You are somewhere in this universe.

This should be obvious, but it cannot be overemphasized.

You are somewhere.

What is more, you are some size, and you will live for some period of time. This is key to the entire problem of knowing: our individual experiences of the universe are limited by the time- and length-scales on which we exist.

Your knowledge, no matter how considered and informed, no matter how validated and critiqued, is necessarily partial.

Partial as in incomplete. Also, partial as in situated.

Without the instruments and stories of the rest of the species, your knowledge is limited to the experience of a life of approximately 80 years, and scales between about the width of a human hair, and the distance you can travel on foot. This is as it should be.

Or rather, this is how it is.

You are not, however, without the instruments and the stories. You live at the boundary between the past and the future, surfing on the accumulated experience of a billion billion sentient beings. Their captured wisdom expands your horizons, down to subatomic particles, out to the edge of the visible universe, and back into the earliest moments of time. Their stories contain within them information on how to live, how to navigate the world you encounter, and what to do with the awareness of your (imminent?) mortality.

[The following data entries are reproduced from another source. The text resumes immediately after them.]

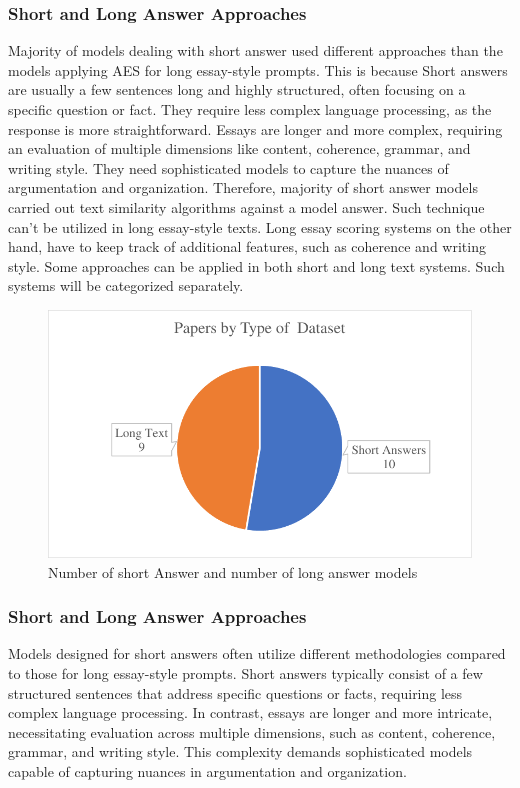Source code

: \documentclass{article}
\begin{document}
	\subsubsection*{Short and Long Answer Approaches}
	Majority of models dealing with short answer used different approaches than the models applying AES for long essay-style prompts. This is because Short answers are usually a few sentences long and highly structured, often focusing on a specific question or fact. They require less complex language processing, as the response is more straightforward. Essays are longer and more complex, requiring an evaluation of multiple dimensions like content, coherence, grammar, and writing style. They need sophisticated models to capture the nuances of argumentation and organization. Therefore, majority of short answer models carried out text similarity algorithms against a model answer. Such technique can't be utilized in long essay-style texts. Long essay scoring systems on the other hand, have to keep track of additional features, such as coherence and writing style. Some approaches can be applied in both short and long text systems. Such systems will be categorized separately.
	\begin{figure}[H]
		\centering
		\includegraphics[width=0.5\linewidth]{img/papersbytype.pdf}
		\caption{Number of short Answer and number of long answer models}
		\label{shortlongcomparison}
	\end{figure}
	\subsubsection*{Short and Long Answer Approaches}
	Models designed for short answers often utilize different methodologies compared to those for long essay-style prompts. Short answers typically consist of a few structured sentences that address specific questions or facts, requiring less complex language processing. In contrast, essays are longer and more intricate, necessitating evaluation across multiple dimensions, such as content, coherence, grammar, and writing style. This complexity demands sophisticated models capable of capturing nuances in argumentation and organization.
	
\end{document}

But then we confront the same conundrum: your own experiences of these stories and instruments come back down to the limits of a lifetime and the scale of the body that interacts with them. And what do we do with that?

These are the issues I consider in my writing. How do we (collectively) keep and advance knowledge, and how do we (individually) find our ways through the landscape of the collected knowledge? Where does consciousness come into all of this? What are the limits of knowledge and how do we develop systems that acknowledge and anticipate uncertainty, rather than assuming certainty until it is proven otherwise, even though scientific knowledge is supposed to be provisional?

What is more, why do I consider this a problem at all?

Here is another question of scale: humanity has expanded to fill all available space on the globe. The risks of being collectively wrong at this point jeopardize the future of life itself. Yet our ways of finding Truth have evolved over a period in which the risks of being wrong were limited to local extirpation, extinction of individual species, or the collapse of an individual civilization. The loss of culture, the loss of life, the loss of the knowledge of sentients who were eliminated because they tasted too good, did not conform or were considered unnecessary to somebody’s pursuits were (are) countless. But life itself continued.

In all reality, even if we were to eliminate ourselves, life would probably continue. We are unlikely to sterilize the planet. But it might take 2 million years to re-emerge, if it ever did.

This matters. We don’t have the right to imperil a world 4 billion years in the making so that we can avoid confronting the reality of the limits of our own knowledge. We no longer have the luxury of ignoring the consequences of our actions.